Denmark (Scandinavian DLC)

  • 2 – 18 000 kg
  • 3 – 26 000 kg
  • 4 – 38 000 kg
  • 5 – 42 000 kg
  • 6 – 50 000 kg
  • >7 – 56 000 kg

France

  • 2 – 18 000 kg
  • 3 – 26 000 kg
  • 4 – 36 000 kg
  • 5 – 44 000 kg

Germany

  • 2 – 18 000 kg
  • 3 – 26 000 kg
  • 4 – 36 000 kg
  • >5 – 40 000 kg

Hungary (Going East DLC)

  • 2 – 18 000 kg
  • 3 – 25 000 kg
  • 4 – 36 000 kg
  • >5 – 40 000 kg 44 000 kg for 40 ft containers

Italy

  • 2 – 18 000 kg
  • 3 – 26 000 kg
  • 4 – 40 000 kg
  • >5 – 44 000 kg

Luxembourg

  • 2 – 19 000 kg
  • 3 – 26 000 kg
  • >4 – 44 000 kg

Netherlands

  • 2 – 21 500 kg
  • 3 – 30 500 kg depends on vehicle. Ranges form 21 500 kg up to 30 500 kg
  • 4 – 40 000 kg
  • >5 – 50 000 kg

Norway (Scandinavian DLC)

  • 2 – 19 000 kg
  • 3 – 26 000 kg
  • 4 – 39 000 kg
  • 5 – 47 000 kg 46 000 kg if tractor unit has 3 axles and trailer has 2 axles
  • >6 – 50 000 kg

Poland

  • 2 – 18 000 kg
  • 3 – 26 000 kg
  • 4 – 36 000 kg
  • >5 – 40 000 kg

Slovakia

  • 2 – 18 000 kg
  • 3 – 26 000 kg
  • 4 – 36 000 kg
  • >5 – 40 000 kg

Sweden (Scandinavian DLC)

  • 2 – 18 000 kg
  • 3 – 26 000 kg
  • 4 – 38 000 kg
  • 5 – 46 000 kg
  • 6 – 64 000 kg this data might be wrong
  • >7 – 64 000 kg

Switzerland

  • 2 – 18 000 kg
  • 3 – 26 000 kg
  • 4 – 36 000 kg
  • >5 – 40 000 kg

United Kingdom

  • 2 – 18 000 kg
  • 3 – 26 000 kg
  • 4 – 38 000 kg
  • 5 – 40 000 kg
  • >6 – 44 000 kg

Combination Recommendation(s)

Brief Explanation
The combination with the highest payload is the 7+ axle combination in Sweden. However, this is a country only limitation and therefore very uncommon for inernational transports.

Most trucks in Europe are 2+3 or 3+3 combinations.
And these are also the best combination you can use ingame.

As you can see in the tables above, you can see that most countries have a maximum weight limiation for combinations with 5 or more axles at the same mass. So adding more axles does not mean more maximum weight.
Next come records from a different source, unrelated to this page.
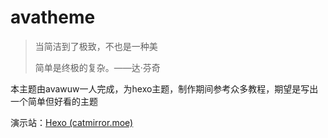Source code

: # avatheme

> 当简洁到了极致，不也是一种美
>
> 简单是终极的复杂。——达·芬奇

本主题由avawuw一人完成，为hexo主题，制作期间参考众多教程，期望是写出一个简单但好看的主题

演示站：[Hexo (catmirror.moe)](https://text.catmirror.moe/)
However, there is still some difference between 2+3 and 3+3 combinations. This is more of a personal preference, but with a 3+3 you can aso haul more cargo in some countries, compared to a 2+3.

I personally recommend using a 3+3 when you are driving a lot in the UK or in Scandinavia (Norway, Denmark, Sweden) as you only have a bonus on the maximum allowed weight there.

Stuff to look out for
Adding more axles to your trucks chassis will also increase it’s tare weight. Meaning you won’t have the full “bonus” if you want to add more axles.

The same also applies to trailers. More axles mean more tare weight, but also more payload.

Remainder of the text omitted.